*** PROVIDED INFORMATION Section Begins ***
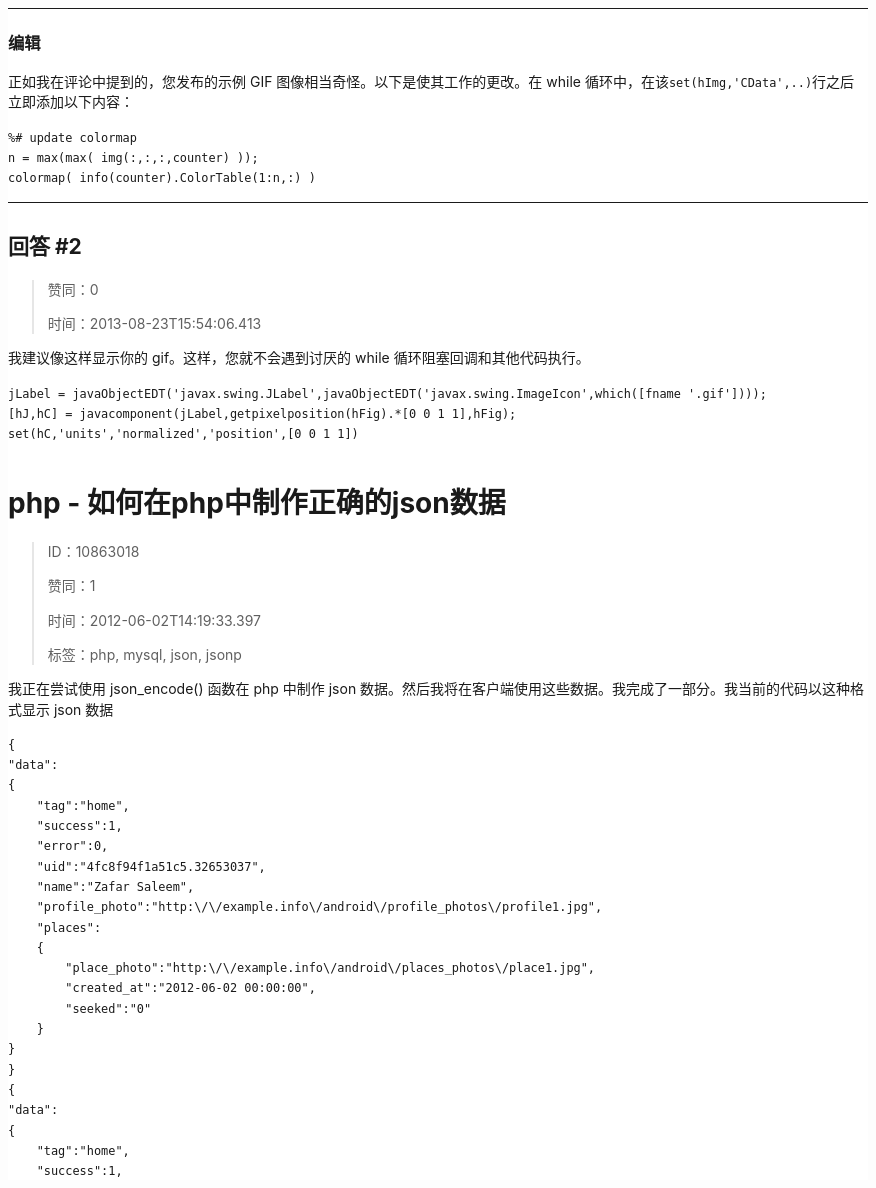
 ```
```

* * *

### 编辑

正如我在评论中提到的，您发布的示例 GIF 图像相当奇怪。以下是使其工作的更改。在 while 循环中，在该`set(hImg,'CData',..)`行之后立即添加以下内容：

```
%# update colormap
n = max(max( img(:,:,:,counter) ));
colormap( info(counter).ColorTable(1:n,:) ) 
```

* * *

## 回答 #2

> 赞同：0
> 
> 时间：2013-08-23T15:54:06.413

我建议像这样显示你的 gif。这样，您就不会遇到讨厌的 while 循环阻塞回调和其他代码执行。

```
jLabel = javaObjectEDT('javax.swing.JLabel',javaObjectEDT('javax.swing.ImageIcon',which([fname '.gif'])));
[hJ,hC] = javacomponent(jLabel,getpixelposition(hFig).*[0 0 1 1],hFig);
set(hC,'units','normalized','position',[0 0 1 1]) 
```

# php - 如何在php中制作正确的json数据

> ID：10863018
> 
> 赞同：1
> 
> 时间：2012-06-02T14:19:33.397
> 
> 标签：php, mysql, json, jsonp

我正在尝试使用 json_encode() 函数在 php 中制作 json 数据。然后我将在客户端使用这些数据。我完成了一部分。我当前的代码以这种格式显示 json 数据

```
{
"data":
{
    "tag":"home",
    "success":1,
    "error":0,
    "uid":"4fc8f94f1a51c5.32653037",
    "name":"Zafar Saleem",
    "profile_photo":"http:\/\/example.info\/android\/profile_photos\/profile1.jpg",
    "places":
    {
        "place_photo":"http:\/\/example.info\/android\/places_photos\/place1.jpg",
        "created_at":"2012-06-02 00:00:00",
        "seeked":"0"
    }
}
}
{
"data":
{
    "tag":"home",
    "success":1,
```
*** PROVIDED INFORMATION Section Ends ***
**TO DO**:
How many lines of the material above contain the string "jLabel"? Answer with the number only.

**RESULT FOR THIS EXERCISE**:
2